コア層を上記したパターンで形成するには、まず、ビスフェノキシエタノールフルオレンジグリシジルエーテル(フルオレン誘導体、エポキシ当量300g/eq.)70重量部、1,1,1−トリス{4−[2−(3−オキセタニル)]ブトキシフェニル}エタン(オキセタン化合物)30重量部、4,4−ビス[ジ(βヒドロキシエトキシ)フェニルスルフィニオ]フェニルスルフィド−ビス−ヘキサフルオロアンチモネート(感光剤)の50%プロピオンカーボネート溶液1重量部、乳酸エチル(希釈剤)30重量部を配合してワニスを調製した。次いで、このワニスを、アンダークラッド層を含むPETシートの上面に塗布し、80℃で15分間加熱することにより、乾燥した。その後、フォトマスクを介して露光して、ガンマブチロラクトン系の有機溶剤によって未露光部分を溶解させることにより、現像した。その後、100℃で15分間、加熱して硬化させることにより、アンダークラッド層の上に、コア層を形成した。
【0091】
このコア層(硬化後のコア層)の波長830nmにおける屈折率は1.594であった。また、コア層の厚みは5μm、幅は5μmであった。
次いで、オーバークラッド層を、アンダークラッド層の上面に、コア層を被覆するように形成した。
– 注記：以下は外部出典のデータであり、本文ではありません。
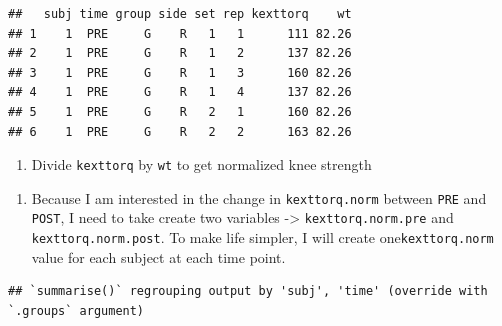 \documentclass[
]{book}
\newenvironment{Shaded}{\begin{snugshade}}{\end{snugshade}}
\newcommand{\DataTypeTok}[1]{\textcolor[rgb]{0.13,0.29,0.53}{#1}}
\newcommand{\KeywordTok}[1]{\textcolor[rgb]{0.13,0.29,0.53}{\textbf{#1}}}
\newcommand{\NormalTok}[1]{#1}
\newcommand{\OperatorTok}[1]{\textcolor[rgb]{0.81,0.36,0.00}{\textbf{#1}}}
\newcommand{\StringTok}[1]{\textcolor[rgb]{0.31,0.60,0.02}{#1}}
\providecommand{\tightlist}{%
  \setlength{\itemsep}{0pt}\setlength{\parskip}{0pt}}
\begin{document}
\begin{verbatim}
##   subj time group side set rep kexttorq    wt
## 1    1  PRE     G    R   1   1      111 82.26
## 2    1  PRE     G    R   1   2      137 82.26
## 3    1  PRE     G    R   1   3      160 82.26
## 4    1  PRE     G    R   1   4      137 82.26
## 5    1  PRE     G    R   2   1      160 82.26
## 6    1  PRE     G    R   2   2      163 82.26
\end{verbatim}

\begin{enumerate}
\def\labelenumi{\arabic{enumi}.}
\setcounter{enumi}{3}
\tightlist
\item
  Divide \texttt{kexttorq} by \texttt{wt} to get normalized knee strength
\end{enumerate}

\begin{Shaded}
\end{Shaded}

\begin{enumerate}
\def\labelenumi{\arabic{enumi}.}
\setcounter{enumi}{4}
\tightlist
\item
  Because I am interested in the change in \texttt{kexttorq.norm} between \texttt{PRE} and \texttt{POST}, I need to take create two variables -\textgreater{} \texttt{kexttorq.norm.pre} and \texttt{kexttorq.norm.post}. To make life simpler, I will create one\texttt{kexttorq.norm} value for each subject at each time point.
\end{enumerate}

\begin{Shaded}
\end{Shaded}

\begin{verbatim}
## `summarise()` regrouping output by 'subj', 'time' (override with `.groups` argument)
\end{verbatim}
\end{document}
オーバークラッド層を上記したパターンで形成するには、まず、上記したアンダークラッド層を形成するためのワニスと同様のワニスを調製し、次いで、このワニスを、コア層およびアンダークラッド層を含むPETシートの上面に塗布し、80℃で15分間加熱することにより、乾燥した。その後、フォトマスクを介して露光して、ガンマブチロラクトン系の有機溶剤によって未露光部分を溶解させることにより、現像した。その後、100℃で15分間、加熱して硬化させることにより、アンダークラッド層の上に、コア層を被覆するように、オーバークラッド層を形成した。
【0092】
このオーバークラッド層(硬化後のオーバークラッド層)の波長830nmにおける屈折率は1.540であった。また、オーバークラッド層のコア層の上面からの厚みは10μm、幅は30μmであった。
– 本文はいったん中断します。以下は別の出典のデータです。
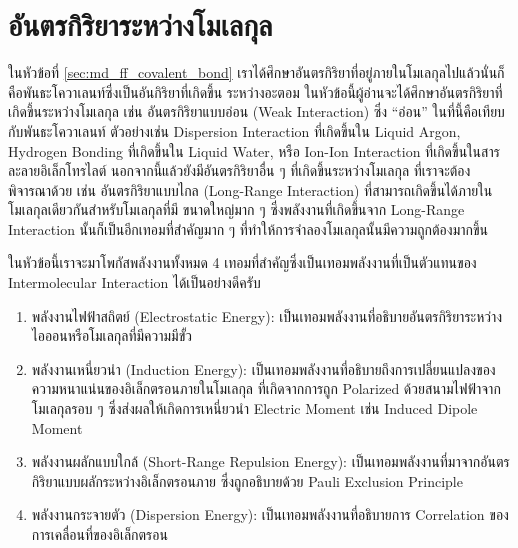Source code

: \section{อันตรกิริยาระหว่างโมเลกุล}

ในหัวข้อที่ \ref{sec:md_ff_covalent_bond} เราได้ศึกษาอันตรกิริยาที่อยู่ภายในโมเลกุลไปแล้วนั่นก็คือพันธะโควาเลนท์ซึ่งเป็นอันกิริยาที่เกิดขึ้น%
ระหว่างอะตอม ในหัวข้อนี้ผู้อ่านจะได้ศึกษาอันตรกิริยาที่เกิดขึ้นระหว่างโมเลกุล เช่น อันตรกิริยาแบบอ่อน (Weak Interaction) ซึ่ง \enquote{อ่อน}
ในที่นี้คือเทียบกับพันธะโควาเลนท์ ตัวอย่างเช่น Dispersion Interaction ที่เกิดขึ้นใน Liquid Argon, Hydrogen Bonding ที่เกิดขึ้นใน
Liquid Water, หรือ Ion-Ion Interaction ที่เกิดขึ้นในสารละลายอิเล็กโทรไลต์ นอกจากนี้แล้วยังมีอันตรกิริยาอื่น ๆ ที่เกิดขึ้นระหว่างโมเลกุล%
ที่เราจะต้องพิจารณาด้วย เช่น อันตรกิริยาแบบไกล (Long-Range Interaction) ที่สามารถเกิดขึ้นได้ภายในโมเลกุลเดียวกันสำหรับโมเลกุลที่มี%
ขนาดใหญ่มาก ๆ ซึ่งพลังงานที่เกิดขึ้นจาก Long-Range Interaction นั้นก็เป็นอีกเทอมที่สำคัญมาก ๆ ที่ทำให้การจำลองโมเลกุลนั้นมีความถูกต้องมากขึ้น

ในหัวข้อนี้เราจะมาโพกัสพลังงานทั้งหมด 4 เทอมที่สำคัญซึ่งเป็นเทอมพลังงานที่เป็นตัวแทนของ Intermolecular Interaction ได้เป็นอย่างดีครับ

\begin{enumerate}[topsep=0pt,noitemsep]
    \setlength\itemsep{1em}
    \item พลังงานไฟฟ้าสถิตย์ (Electrostatic Energy): เป็นเทอมพลังงานที่อธิบายอันตรกิริยาระหว่างไอออนหรือโมเลกุลที่มีความมีขั้ว

    \item พลังงานเหนี่ยวนำ (Induction Energy): เป็นเทอมพลังงานที่อธิบายถึงการเปลี่ยนแปลงของความหนาแน่นของอิเล็กตรอนภายในโมเลกุล%
          ที่เกิดจากการถูก Polarized ด้วยสนามไฟฟ้าจากโมเลกุลรอบ ๆ ซึ่งส่งผลให้เกิดการเหนี่ยวนำ Electric Moment เช่น Induced Dipole
          Moment

    \item พลังงานผลักแบบใกล้ (Short-Range Repulsion Energy): เป็นเทอมพลังงานที่มาจากอันตรกิริยาแบบผลักระหว่างอิเล็กตรอนภาย%
          ซึ่งถูกอธิบายด้วย Pauli Exclusion Principle

    \item พลังงานกระจายตัว (Dispersion Energy): เป็นเทอมพลังงานที่อธิบายการ Correlation ของการเคลื่อนที่ของอิเล็กตรอน
\end{enumerate}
その後、光導波路をPETシートから引き剥がし、続いて、アンダークラッド層の下面に、エポキシ系接着剤から形成される厚さ5μmの接着剤層を積層した。
【0093】
次いで、光導波路のアンダークラッド層を、接着剤層を介してベース絶縁層の上面に接着した(図4(d)参照)。
次いで、端子形成部における金属支持基板に、ウエットエッチングによって、平面視矩形状の開口部を形成した(図4(e)参照)。この開口部の幅は100μm、長さは100μmであった。
【0094】
次いで、光導波路、ベース絶縁層および接着剤層を、開口部側からレーザ加工により、光導波路の先端部の端面が長手方向と交差するように、一度に切削した(図4(f)参照)。この切削により形成された光導波路の端面の傾斜角は45°であった。
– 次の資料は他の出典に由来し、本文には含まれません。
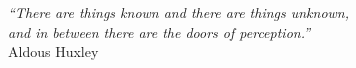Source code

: \cleardoublepage
\thispagestyle{plain}

\vspace*{8cm}

\begin{flushright}
   \textsl{``There are things known and there are things unknown, \\
           and in between there are the doors of perception.''} \\
\vspace*{1.5cm}
        Aldous Huxley
\end{flushright}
その後、この回路付サスペンション基板の配線部の後端側において、光導波路の後端と光学的に接続され、供給配線の先端と電気的に接続されるように、発光素子を、ベース絶縁層の上面に設置した(図1および図2参照)。
【0095】
実施例2
(アンダークラッド層がカバー絶縁層の上面に接着される形態)
ベース絶縁層およびカバー絶縁層を、これらの周端縁が平面視において同一位置となるように形成し、そして、光導波路のアンダークラッド層を、カバー絶縁層の上面に接着剤層を介して接着した以外は、実施例1と同様に処理して、回路付サスペンション基板を得た(図6および図7参照)。
【0096】
なお、光導波路は、配線部およびアウトリガー部(先端側を除く。)において、平面視で第1配線の上に形成し、先端側のアウトリガー部において、第1配線と幅方向他方側にずれるように形成した。
実施例3
(アンダークラッド層が金属支持基板の上面に接着される形態)
ベース絶縁層およびカバー絶縁層を、これらの周端縁が平面視において同一位置となり、かつ、光導波路が形成される領域が確保されるように形成し、そして、光導波路のアンダークラッド層を、金属支持基板の上面に接着剤層を介して接着した以外は、実施例1と同様に処理して、回路付サスペンション基板を得た(図8および図9参照)。
【0097】
実施例4
(オーバークラッド層がベース絶縁層の上面に接着される形態)
実施例1で用意した光導波路を上下反転させ、オーバークラッド層を、接着剤層を介してベース絶縁層の上面に接着した以外は、実施例1と同様に処理して、回路付サスペンション基板を得た(図10参照)。
【図面の簡単な説明】
【0098】
【図1】本発明の回路付サスペンション基板の一実施形態を示す平面図を示す。
【図2】図1に示す回路付サスペンション基板における光導波路に沿う断面図を示す。
【図3】図1に示す回路付サスペンション基板の配線部における幅方向に沿う断面図であって、光導波路(アンダークラッド層)がベース絶縁層の上面に接着される形態の断面図を示す。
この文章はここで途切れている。